Just wondering about the connection between "wife" and "weave". Did single women do the spinning and married women do the weaving?
Or could the husband and wife be seen as twisted or woven together?
Just wondering about the connection between "wife" and "weave".
The two words are not often thought to be related etymologically.
Spinster is one of the few agentive nouns in English where the archaic suffix -ster stills refers to a female agent. There are a bunch of proper names that use this suffix: Webster (weaver), Brewster (brewer), Dempster (judge), Baxter (baker), etc. After the suffix was reanalyze to be for masculine agents, the -ess was added to some words like seamstress.
Just wondering about the connection between "wife" and "weave".
The two words are not often thought to be related etymologically.
AHD4 traces them to two totally different PIE roots.
Isn't weaver the male equivalent of spinster?
"The spinster and the weaver....etc.?
I mean, there seems to be no special word for it other than bachelor.
I'm a little curious why it's not "spinstress."
I'm a little curious why it's not "spinstress."
Did you see my post up above? The Old English suffix -ster referred to female agents not masculine ones.
I misunderstood. I thought you had meant that all the words were reexamined to ensure they fit with the existing standard that -ster refers to male and -stress to female, not that the actual standard had changed. I guess it's just luck of the draw that they didn't change spinster when they changed the others?
I guess it's just luck of the draw that they didn't change spinster when they changed the others?[
Yep, pretty much like everything else in language ...
There are five dictionaries who give spinstress for spinster. I also remember having read it in books. Just like seamstress. It can be good differentiation between a spinster ( unmarried maiden )and a woman who spins.
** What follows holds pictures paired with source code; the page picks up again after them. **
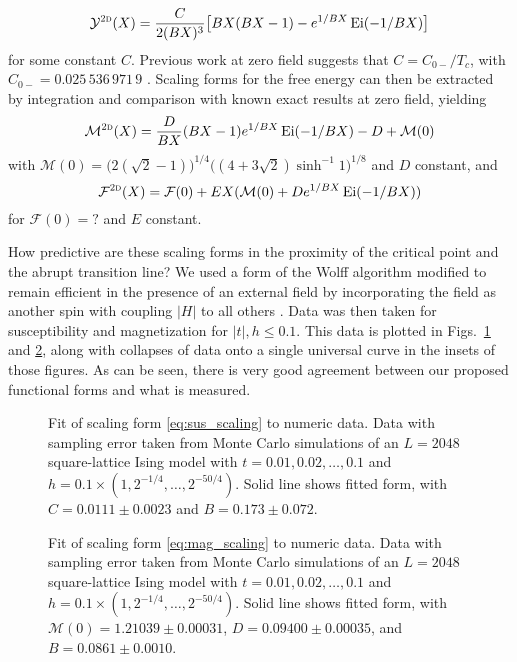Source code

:\documentclass[aps,prl,reprint]{revtex4-1}
\def\[{\begin{equation}}
\def\]{\end{equation}}
\def\ei{\mathop{\mathrm{Ei}}\nolimits}
\begin{document}
\[
  \mathcal Y^{\text{\textsc{2d}}}(X)=\frac{C}{2(BX)^3}\big[BX(BX-1)-e^{1/BX}\ei(-1/BX)\big]
  \label{eq:sus_scaling}
\]
for some constant $C$. Previous work at zero field suggests that
$C=C_{0-}/T_c$, with $C_{0-}=0.025\,536\,971\,9$
\cite{barouch.1973.susceptibility}.  Scaling forms for the free energy can
then be extracted by integration and comparison with known exact results at
zero field, yielding
\[
  \mathcal M^{\text{\textsc{2d}}}(X)=\frac{D}{BX}(BX-1)e^{1/BX}\ei(-1/BX)-D+\mathcal M(0)
  \label{eq:mag_scaling}
\]
with $\mathcal M(0)=\big(2(\sqrt2-1)\big)^{1/4}\big((4+3\sqrt2)\sinh^{-1}1\big)^{1/8}$
\cite{onsager.1944.crystal} and $D$ constant, and
\[
  \mathcal F^{\text{\textsc{2d}}}(X)=\mathcal F(0)+EX(\mathcal M(0)+De^{1/BX}\ei(-1/BX))
\]
for $\mathcal F(0)=?$ and $E$ constant.

How predictive are these scaling forms in the proximity of the critical point
and the abrupt transition line? We used a form of the Wolff algorithm modified
to remain efficient in the presence of an external field by incorporating the
field as another spin with coupling $|H|$ to all others
\cite{dimitrovic.1991.finite}. Data was then taken for susceptibility and
magnetization for $|t|,h\leq0.1$. This data is plotted in Figs.~\ref{fig:sus}
and \ref{fig:mag}, along with collapses of data onto a single universal curve
in the insets of those figures. As can be seen, there is very good agreement
between our proposed functional forms and what is measured.

\begin{figure}
  
  \caption{
    Fit of scaling form \eqref{eq:sus_scaling} to numeric data.  Data with
    sampling error taken from Monte Carlo simulations of an $L=2048$
    square-lattice Ising model with $t=0.01,0.02,\ldots,0.1$ and
    $h=0.1\times(1,2^{-1/4},\ldots,2^{-50/4})$. Solid line shows fitted form,
    with $C=0.0111\pm0.0023$ and $B=0.173\pm0.072$.
  }
  \label{fig:sus}
\end{figure}

\begin{figure}
  
  \caption{
    Fit of scaling form \eqref{eq:mag_scaling} to numeric data. Data with
    sampling error taken from Monte Carlo simulations of an $L=2048$
    square-lattice Ising model with $t=0.01,0.02,\ldots,0.1$ and
    $h=0.1\times(1,2^{-1/4},\ldots,2^{-50/4})$. Solid line shows fitted form,
    with $\mathcal M(0)=1.21039\pm0.00031$,
    $D=0.09400\pm0.00035$, and $B=0.0861\pm0.0010$.
  }
  \label{fig:mag}
\end{figure}
\end{document}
my sister put 'bachelorette' on her marriage license application (she hates the word spinster)...well the clerk crossed it out saying it wasn't a true word or status..and HE wrote spinster.
Huh? Is this in place of, say, Unmarried on a form?
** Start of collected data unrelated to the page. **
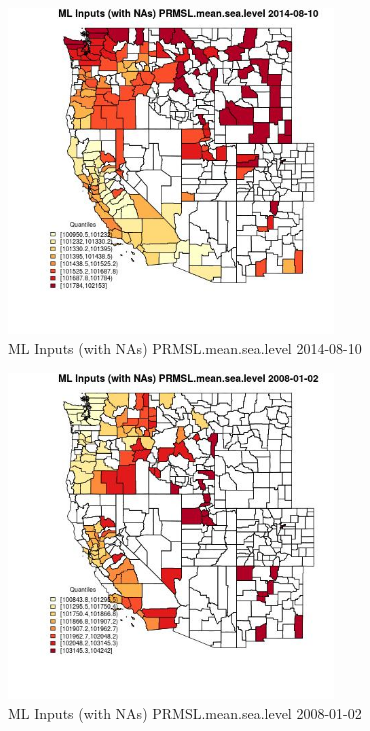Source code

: \begin{figure} 
\centering  
\includegraphics[width=0.77\textwidth]{Code_Outputs/Report_ML_input_PM25_Step4_part_e_de_duplicated_aves_compiled_2019-05-18wNAs_CountyPRMSLmeansealevelMean2014-08-10_2014-08-10.jpg} 
\caption{\label{fig:Report_ML_input_PM25_Step4_part_e_de_duplicated_aves_compiled_2019-05-18wNAsCountyPRMSLmeansealevelMean2014-08-10_2014-08-10}ML Inputs (with NAs) PRMSL.mean.sea.level 2014-08-10} 
\end{figure} 
 

\clearpage 

\begin{figure} 
\centering  
\includegraphics[width=0.77\textwidth]{Code_Outputs/Report_ML_input_PM25_Step4_part_e_de_duplicated_aves_compiled_2019-05-18wNAs_CountyPRMSLmeansealevelMean2008-01-02_2008-01-02.jpg} 
\caption{\label{fig:Report_ML_input_PM25_Step4_part_e_de_duplicated_aves_compiled_2019-05-18wNAsCountyPRMSLmeansealevelMean2008-01-02_2008-01-02}ML Inputs (with NAs) PRMSL.mean.sea.level 2008-01-02} 
\end{figure}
Spinster on a licence? Isn't spinster a very old fashioned word to use on official papers! Unmarried is good word on papers used both for those who are not married yet and those who have been unmarried/divorced.
Isn't spinster a very old fashioned word to use on official papers!
Bureaucrats tend to be conservative and old-fashioned and stubborn and annoying.
Just wondering about the connection between "wife" and "weave". Did single women do the spinning and married women do the weaving?
Or could the husband and wife be seen as twisted or woven together?
And, back in the day,
wīf meant woman without regard to marital status.